# [What to produce]
The answer must consist of every line in the records below that contains the string "Proc".

Data records
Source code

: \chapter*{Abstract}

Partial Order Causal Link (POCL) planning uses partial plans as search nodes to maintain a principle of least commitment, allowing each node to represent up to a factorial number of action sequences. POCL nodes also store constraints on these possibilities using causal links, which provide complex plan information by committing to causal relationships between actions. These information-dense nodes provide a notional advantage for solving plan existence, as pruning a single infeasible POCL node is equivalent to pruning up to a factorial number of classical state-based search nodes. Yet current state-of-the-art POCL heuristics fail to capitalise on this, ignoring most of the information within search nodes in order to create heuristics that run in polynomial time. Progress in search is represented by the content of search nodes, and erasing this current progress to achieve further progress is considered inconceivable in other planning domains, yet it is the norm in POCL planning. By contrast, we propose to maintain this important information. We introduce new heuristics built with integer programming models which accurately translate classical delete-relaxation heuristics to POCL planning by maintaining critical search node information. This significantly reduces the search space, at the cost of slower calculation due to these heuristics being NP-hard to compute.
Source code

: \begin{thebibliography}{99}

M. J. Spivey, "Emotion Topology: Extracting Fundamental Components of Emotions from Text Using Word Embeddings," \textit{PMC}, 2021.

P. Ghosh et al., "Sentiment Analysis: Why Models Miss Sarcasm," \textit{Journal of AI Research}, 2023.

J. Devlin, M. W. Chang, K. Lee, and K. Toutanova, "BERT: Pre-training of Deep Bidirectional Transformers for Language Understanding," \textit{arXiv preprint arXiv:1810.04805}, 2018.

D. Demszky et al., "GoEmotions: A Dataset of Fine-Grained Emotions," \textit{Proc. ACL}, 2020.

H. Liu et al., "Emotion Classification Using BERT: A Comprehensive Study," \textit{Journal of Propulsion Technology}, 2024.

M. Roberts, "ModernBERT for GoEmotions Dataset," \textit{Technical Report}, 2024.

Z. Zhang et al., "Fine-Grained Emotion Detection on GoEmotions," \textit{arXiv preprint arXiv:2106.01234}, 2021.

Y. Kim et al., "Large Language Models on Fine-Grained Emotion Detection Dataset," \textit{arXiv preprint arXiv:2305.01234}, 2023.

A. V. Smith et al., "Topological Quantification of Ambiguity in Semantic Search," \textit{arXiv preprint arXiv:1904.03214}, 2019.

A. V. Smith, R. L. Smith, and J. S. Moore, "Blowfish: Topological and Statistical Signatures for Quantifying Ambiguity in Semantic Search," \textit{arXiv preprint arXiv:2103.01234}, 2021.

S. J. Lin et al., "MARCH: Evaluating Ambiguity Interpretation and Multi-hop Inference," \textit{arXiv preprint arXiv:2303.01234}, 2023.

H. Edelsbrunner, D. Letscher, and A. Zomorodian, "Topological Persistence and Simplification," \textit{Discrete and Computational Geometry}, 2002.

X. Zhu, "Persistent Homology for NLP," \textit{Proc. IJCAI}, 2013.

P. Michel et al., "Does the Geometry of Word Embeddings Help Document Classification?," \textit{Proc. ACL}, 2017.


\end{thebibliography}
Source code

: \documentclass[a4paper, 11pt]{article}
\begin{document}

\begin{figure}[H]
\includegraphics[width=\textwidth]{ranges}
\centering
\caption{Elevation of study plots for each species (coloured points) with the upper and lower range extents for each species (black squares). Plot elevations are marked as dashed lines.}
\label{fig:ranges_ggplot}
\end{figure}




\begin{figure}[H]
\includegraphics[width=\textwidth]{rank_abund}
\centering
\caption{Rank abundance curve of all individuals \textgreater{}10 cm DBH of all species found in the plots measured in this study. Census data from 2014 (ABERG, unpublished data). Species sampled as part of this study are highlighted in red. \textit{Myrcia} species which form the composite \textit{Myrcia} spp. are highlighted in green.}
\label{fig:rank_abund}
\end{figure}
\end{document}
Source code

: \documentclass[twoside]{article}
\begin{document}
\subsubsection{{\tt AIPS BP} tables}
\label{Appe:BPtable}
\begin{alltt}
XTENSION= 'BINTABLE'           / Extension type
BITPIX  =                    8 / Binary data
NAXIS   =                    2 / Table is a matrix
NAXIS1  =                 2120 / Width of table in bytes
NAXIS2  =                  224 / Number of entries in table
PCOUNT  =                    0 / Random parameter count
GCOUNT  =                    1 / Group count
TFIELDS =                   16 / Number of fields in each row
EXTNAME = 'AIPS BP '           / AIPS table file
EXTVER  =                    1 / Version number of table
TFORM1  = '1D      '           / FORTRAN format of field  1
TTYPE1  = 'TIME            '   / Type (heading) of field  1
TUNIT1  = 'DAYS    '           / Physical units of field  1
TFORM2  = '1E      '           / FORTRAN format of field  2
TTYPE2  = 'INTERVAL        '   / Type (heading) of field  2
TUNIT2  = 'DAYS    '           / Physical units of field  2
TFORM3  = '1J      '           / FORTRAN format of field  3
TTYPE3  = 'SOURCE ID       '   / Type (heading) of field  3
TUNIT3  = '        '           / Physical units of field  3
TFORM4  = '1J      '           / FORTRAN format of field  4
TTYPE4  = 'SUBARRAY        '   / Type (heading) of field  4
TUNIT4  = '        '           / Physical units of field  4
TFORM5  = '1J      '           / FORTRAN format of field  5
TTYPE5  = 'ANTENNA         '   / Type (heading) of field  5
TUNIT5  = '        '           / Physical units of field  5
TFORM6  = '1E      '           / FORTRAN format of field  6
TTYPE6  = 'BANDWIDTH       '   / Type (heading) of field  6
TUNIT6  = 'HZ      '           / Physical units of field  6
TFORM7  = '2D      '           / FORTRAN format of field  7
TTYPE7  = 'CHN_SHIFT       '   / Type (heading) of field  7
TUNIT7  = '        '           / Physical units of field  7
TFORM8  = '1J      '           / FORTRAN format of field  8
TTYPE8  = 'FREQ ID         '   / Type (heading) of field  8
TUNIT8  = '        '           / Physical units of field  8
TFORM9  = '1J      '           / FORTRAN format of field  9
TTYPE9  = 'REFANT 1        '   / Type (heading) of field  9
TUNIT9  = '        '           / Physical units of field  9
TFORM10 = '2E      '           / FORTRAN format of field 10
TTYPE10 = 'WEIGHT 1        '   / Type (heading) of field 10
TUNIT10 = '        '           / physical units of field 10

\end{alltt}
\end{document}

# [Task output]
D. Demszky et al., "GoEmotions: A Dataset of Fine-Grained Emotions," \textit{Proc. ACL}, 2020.
X. Zhu, "Persistent Homology for NLP," \textit{Proc. IJCAI}, 2013.
P. Michel et al., "Does the Geometry of Word Embeddings Help Document Classification?," \textit{Proc. ACL}, 2017.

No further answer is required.